STUDY MATERIAL Start Marker

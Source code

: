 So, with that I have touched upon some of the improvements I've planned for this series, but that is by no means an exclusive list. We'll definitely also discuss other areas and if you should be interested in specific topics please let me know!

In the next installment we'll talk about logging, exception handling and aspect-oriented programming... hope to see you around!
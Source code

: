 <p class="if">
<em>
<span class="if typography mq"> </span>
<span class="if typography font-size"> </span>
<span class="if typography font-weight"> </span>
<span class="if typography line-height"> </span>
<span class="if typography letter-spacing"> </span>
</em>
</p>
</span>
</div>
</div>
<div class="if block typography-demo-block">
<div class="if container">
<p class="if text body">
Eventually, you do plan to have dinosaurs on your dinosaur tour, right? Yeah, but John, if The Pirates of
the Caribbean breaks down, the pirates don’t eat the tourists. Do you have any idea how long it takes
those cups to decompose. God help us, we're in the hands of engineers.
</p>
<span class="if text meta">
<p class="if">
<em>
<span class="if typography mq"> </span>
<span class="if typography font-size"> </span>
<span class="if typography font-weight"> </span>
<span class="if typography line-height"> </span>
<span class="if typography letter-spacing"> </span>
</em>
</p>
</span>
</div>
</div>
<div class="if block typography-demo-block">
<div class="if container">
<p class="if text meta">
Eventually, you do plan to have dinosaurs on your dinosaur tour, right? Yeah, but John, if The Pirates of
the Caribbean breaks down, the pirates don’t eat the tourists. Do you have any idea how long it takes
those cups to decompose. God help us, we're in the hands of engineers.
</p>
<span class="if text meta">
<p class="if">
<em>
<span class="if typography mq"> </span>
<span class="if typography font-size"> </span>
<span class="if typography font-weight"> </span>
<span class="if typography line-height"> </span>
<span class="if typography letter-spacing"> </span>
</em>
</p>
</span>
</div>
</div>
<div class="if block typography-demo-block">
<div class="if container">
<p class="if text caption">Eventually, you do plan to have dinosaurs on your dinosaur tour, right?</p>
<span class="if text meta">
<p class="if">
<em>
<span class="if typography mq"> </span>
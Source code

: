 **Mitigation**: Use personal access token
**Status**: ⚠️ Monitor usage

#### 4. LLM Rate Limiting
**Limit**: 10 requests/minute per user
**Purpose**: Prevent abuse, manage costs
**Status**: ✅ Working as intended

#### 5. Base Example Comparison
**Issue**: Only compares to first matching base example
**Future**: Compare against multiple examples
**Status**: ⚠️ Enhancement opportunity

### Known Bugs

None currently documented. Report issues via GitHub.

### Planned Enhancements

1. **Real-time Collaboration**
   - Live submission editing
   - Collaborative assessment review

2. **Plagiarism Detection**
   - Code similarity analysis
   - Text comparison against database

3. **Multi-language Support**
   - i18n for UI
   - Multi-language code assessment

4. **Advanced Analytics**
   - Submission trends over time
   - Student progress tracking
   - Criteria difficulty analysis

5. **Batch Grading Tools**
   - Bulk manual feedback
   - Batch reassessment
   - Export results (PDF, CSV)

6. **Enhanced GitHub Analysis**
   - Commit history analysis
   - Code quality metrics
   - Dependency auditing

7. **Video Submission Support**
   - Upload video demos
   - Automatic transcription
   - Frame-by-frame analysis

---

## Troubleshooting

STUDY MATERIAL End Marker
STUDY MATERIAL Start Marker

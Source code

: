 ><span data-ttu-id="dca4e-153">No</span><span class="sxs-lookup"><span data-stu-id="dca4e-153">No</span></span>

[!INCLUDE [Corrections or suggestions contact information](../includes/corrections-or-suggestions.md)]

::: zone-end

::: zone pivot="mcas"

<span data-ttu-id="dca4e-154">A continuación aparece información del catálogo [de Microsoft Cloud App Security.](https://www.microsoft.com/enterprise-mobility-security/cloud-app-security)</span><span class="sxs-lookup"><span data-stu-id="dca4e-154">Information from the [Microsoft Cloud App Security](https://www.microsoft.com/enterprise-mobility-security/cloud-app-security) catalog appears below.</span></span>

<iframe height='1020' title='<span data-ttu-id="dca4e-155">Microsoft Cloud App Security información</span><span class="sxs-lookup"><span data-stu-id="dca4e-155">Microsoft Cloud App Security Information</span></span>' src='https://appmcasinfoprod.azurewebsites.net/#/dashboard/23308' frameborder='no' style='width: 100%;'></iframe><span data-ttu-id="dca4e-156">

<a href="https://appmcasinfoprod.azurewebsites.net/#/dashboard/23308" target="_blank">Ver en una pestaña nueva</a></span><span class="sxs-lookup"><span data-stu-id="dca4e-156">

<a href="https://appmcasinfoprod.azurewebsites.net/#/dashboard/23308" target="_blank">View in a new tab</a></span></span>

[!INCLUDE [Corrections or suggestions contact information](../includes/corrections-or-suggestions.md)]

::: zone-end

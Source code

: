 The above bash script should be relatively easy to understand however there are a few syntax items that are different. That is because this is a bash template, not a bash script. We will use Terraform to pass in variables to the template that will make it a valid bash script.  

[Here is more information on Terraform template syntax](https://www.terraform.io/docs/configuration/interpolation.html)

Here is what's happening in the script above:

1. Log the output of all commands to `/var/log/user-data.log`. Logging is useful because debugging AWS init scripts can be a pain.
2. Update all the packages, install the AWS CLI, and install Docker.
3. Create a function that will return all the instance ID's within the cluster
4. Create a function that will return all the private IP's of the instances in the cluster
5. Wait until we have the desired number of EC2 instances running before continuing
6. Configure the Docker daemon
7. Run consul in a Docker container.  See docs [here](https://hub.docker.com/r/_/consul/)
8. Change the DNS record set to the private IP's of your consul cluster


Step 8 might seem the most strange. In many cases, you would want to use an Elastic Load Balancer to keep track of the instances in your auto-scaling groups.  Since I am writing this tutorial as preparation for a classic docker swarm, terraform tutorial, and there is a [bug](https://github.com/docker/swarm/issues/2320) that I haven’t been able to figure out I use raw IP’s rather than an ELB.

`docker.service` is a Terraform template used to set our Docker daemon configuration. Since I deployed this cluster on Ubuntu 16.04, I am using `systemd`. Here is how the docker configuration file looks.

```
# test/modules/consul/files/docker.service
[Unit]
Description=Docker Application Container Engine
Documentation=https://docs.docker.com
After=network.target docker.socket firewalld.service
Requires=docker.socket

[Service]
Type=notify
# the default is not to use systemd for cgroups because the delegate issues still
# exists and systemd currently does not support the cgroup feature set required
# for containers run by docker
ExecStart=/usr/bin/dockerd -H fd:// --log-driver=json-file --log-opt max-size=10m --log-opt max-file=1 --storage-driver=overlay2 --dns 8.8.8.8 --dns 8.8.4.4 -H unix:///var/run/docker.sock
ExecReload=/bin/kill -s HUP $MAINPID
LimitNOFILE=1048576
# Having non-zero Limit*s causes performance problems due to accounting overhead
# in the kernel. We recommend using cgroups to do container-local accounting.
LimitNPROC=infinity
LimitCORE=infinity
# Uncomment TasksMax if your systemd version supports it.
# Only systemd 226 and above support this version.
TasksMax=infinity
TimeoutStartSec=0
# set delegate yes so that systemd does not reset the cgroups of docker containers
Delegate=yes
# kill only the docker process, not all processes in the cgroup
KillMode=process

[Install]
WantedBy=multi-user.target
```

STUDY MATERIAL End Marker
STUDY MATERIAL Start Marker

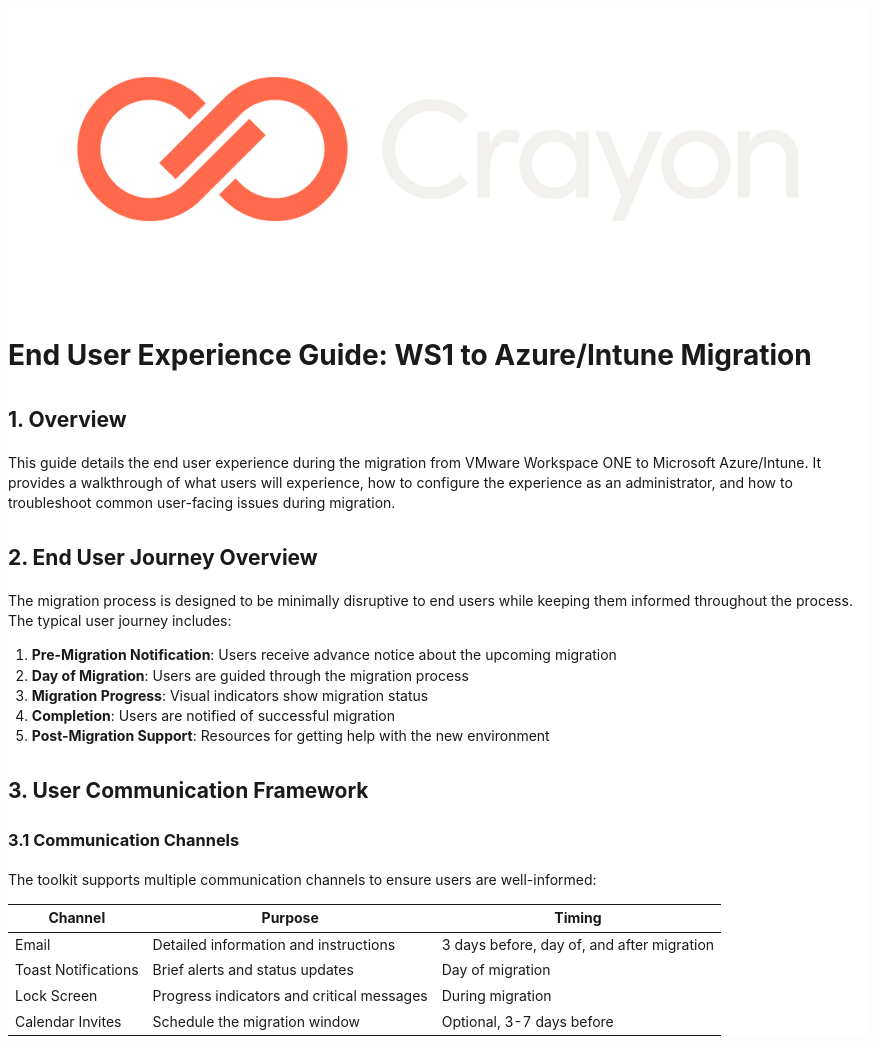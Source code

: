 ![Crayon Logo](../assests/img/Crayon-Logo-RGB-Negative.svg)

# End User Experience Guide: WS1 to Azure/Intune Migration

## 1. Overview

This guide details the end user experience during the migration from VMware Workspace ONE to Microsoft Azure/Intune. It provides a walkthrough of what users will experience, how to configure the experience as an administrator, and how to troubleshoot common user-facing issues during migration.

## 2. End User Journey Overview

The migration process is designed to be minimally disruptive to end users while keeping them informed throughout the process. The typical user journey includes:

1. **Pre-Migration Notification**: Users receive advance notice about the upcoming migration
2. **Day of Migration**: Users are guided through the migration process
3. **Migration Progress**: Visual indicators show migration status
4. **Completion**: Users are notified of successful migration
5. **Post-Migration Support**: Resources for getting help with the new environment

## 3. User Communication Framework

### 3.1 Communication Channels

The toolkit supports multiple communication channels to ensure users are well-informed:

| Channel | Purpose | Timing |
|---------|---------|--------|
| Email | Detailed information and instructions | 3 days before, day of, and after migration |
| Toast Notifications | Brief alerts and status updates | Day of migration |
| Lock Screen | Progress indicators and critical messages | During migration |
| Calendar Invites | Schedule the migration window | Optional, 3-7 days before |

STUDY MATERIAL End Marker

» **REQUIRED WORK**
Each line above that contains the word "informed" must be copied.

» **WRITTEN SOLUTION**
The migration process is designed to be minimally disruptive to end users while keeping them informed throughout the process. The typical user journey includes:
The toolkit supports multiple communication channels to ensure users are well-informed:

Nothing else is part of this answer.